What you will do: In the entries below, count every line with the string "Wtheta". State the count and nothing else.

Entries provided:

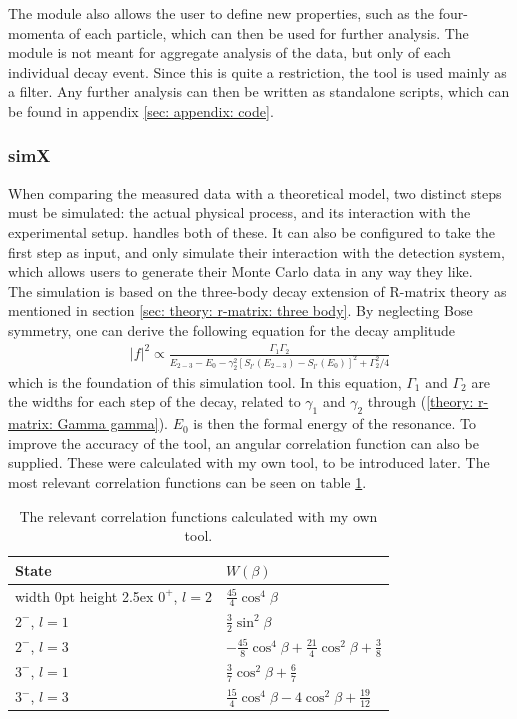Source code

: The module also allows the user to define new properties, such as the four-momenta of each particle, which can then be used for further analysis. The module is not meant for aggregate analysis of the data, but only of each individual decay event. Since this is quite a restriction, the tool is used mainly as a filter. Any further analysis can then be written as standalone \CPP{} scripts, which can be found in appendix \ref{sec: appendix: code}. 

\subsubsection{simX}
When comparing the measured data with a theoretical model, two distinct steps must be simulated: the actual physical process, and its interaction with the experimental setup. \simX{} handles both of these. It can also be configured to take the first step as input, and only simulate their interaction with the detection system, which allows users to generate their Monte Carlo data in any way they like. \\

The simulation is based on the three-body decay extension of R-matrix theory as mentioned in section \ref{sec: theory: r-matrix: three body}. By neglecting Bose symmetry, one can derive the following equation for the decay amplitude \cite{Lane}
\begin{align*}
	|f|^2 \propto \frac{\Gamma_1\Gamma_2}{E_{2-3} - E_0 - \gamma_2^2[S_{l'}(E_{2-3}) - S_{l'}(E_0)]^2 + \Gamma_2^2/4}
\end{align*}
which is the foundation of this simulation tool. In this equation, $\Gamma_1$ and $\Gamma_2$ are the widths for each step of the decay, related to $\gamma_1$ and $\gamma_2$ through (\ref{theory: r-matrix: Gamma gamma}). $E_0$ is then the formal energy of the  resonance. To improve the accuracy of the tool, an angular correlation function can also be supplied. These were calculated with my own tool, to be introduced later. The most relevant correlation functions can be seen on table \ref{table: datared: Wtheta}. \\

\begin{table}
	\vspace{-16pt}
	\begin{tabular}{ll}
		State       & $W(\beta)$ \\ \hline \vrule width 0pt height 2.5ex
		$0^+$, $l=2$ & $\frac{45}{4}\cos^4\beta$ \\[3pt]
		$2^-$, $l=1$ & $\frac{3}{2}\sin^2\beta$ \\[3pt]
		$2^-$, $l=3$ & $-\frac{45}{8}\cos^4\beta + \frac{21}{4}\cos^2\beta + \frac{3}{8}$ \\[3pt]
		$3^-$, $l=1$ & $\frac{3}{7}\cos^2\beta + \frac{6}{7}$ \\[3pt]
		$3^-$, $l=3$ & $\frac{15}{4}\cos^4\beta - 4\cos^2\beta + \frac{19}{12}$
	\end{tabular}
	\caption{The relevant correlation functions calculated with my own tool.}
	\label{table: datared: Wtheta}
\end{table}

Solved exercise: 2